| Exercise brief |
When you restate the records, do so word for word and omit any picture they contain.

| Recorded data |

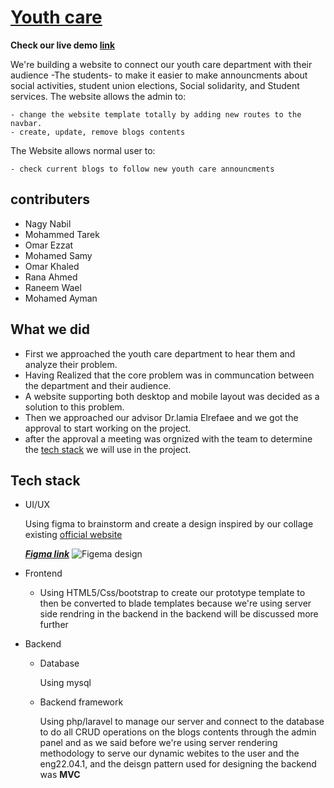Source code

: # [Youth care](https://youthcare.meemdtt.com/)
**Check our live demo [link](https://youthcare.meemdtt.com/)**


We're building a website to connect our youth care department with their audience -The students- to make it easier to make announcments about social activities, student union elections, Social solidarity, and Student services.
The website allows the admin to:

    - change the website template totally by adding new routes to the navbar.
    - create, update, remove blogs contents 

The Website allows normal user to:

    - check current blogs to follow new youth care announcments

## contributers
- Nagy Nabil
- Mohammed Tarek
- Omar Ezzat
- Mohamed Samy
- Omar Khaled
- Rana Ahmed
- Raneem Wael
- Mohamed Ayman

## What we did
- First we approached the youth care department to hear them and analyze their problem.
- Having Realized that the core problem was in communcation between the department and their audience.
- A website supporting both desktop and mobile layout was decided as a solution to this problem.
- Then we approached our advisor Dr.lamia Elrefaee and we got the approval to start working on the project.
- after the approval a meeting was orgnized  with the team to determine the [tech stack](#tech-stack) we will use in the project. 
## Tech stack
- UI/UX

     Using figma to brainstorm and create a design inspired by our collage existing [official website](https://feng.bu.edu.eg/index.php/students/youth-care)

    [***Figma link***](https://www.figma.com/file/y4AtAp9wnCOHRtZDUUL9P5/Youth-care-Webpage?node-id=0%3A1)
    ![Figema design](./images/mainTemplate.png)
- Frontend

    - Using HTML5/Css/bootstrap to create our prototype template to then be converted to blade      templates because we're using server side rendring in the backend
    in the backend will be discussed more further
- Backend

    - Database

        Using mysql
    - Backend framework

        Using php/laravel to manage our server and connect to the database to do all CRUD operations on the blogs contents through the admin panel and as we said before we're using server rendering methodology to serve our dynamic webites to the user and the eng22.04.1, and the deisgn pattern used for designing the backend was **MVC**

| Final answer |
Source code

: # [Youth care](https://youthcare.meemdtt.com/)
**Check our live demo [link](https://youthcare.meemdtt.com/)**


We're building a website to connect our youth care department with their audience -The students- to make it easier to make announcments about social activities, student union elections, Social solidarity, and Student services.
The website allows the admin to:

    - change the website template totally by adding new routes to the navbar.
    - create, update, remove blogs contents 

The Website allows normal user to:

    - check current blogs to follow new youth care announcments

## contributers
- Nagy Nabil
- Mohammed Tarek
- Omar Ezzat
- Mohamed Samy
- Omar Khaled
- Rana Ahmed
- Raneem Wael
- Mohamed Ayman

## What we did
- First we approached the youth care department to hear them and analyze their problem.
- Having Realized that the core problem was in communcation between the department and their audience.
- A website supporting both desktop and mobile layout was decided as a solution to this problem.
- Then we approached our advisor Dr.lamia Elrefaee and we got the approval to start working on the project.
- after the approval a meeting was orgnized  with the team to determine the [tech stack](#tech-stack) we will use in the project. 
## Tech stack
- UI/UX

     Using figma to brainstorm and create a design inspired by our collage existing [official website](https://feng.bu.edu.eg/index.php/students/youth-care)

    [***Figma link***](https://www.figma.com/file/y4AtAp9wnCOHRtZDUUL9P5/Youth-care-Webpage?node-id=0%3A1)
    ![Figema design](./images/mainTemplate.png)
- Frontend

    - Using HTML5/Css/bootstrap to create our prototype template to then be converted to blade      templates because we're using server side rendring in the backend
    in the backend will be discussed more further
- Backend

    - Database

        Using mysql
    - Backend framework

        Using php/laravel to manage our server and connect to the database to do all CRUD operations on the blogs contents through the admin panel and as we said before we're using server rendering methodology to serve our dynamic webites to the user and the eng22.04.1, and the deisgn pattern used for designing the backend was **MVC**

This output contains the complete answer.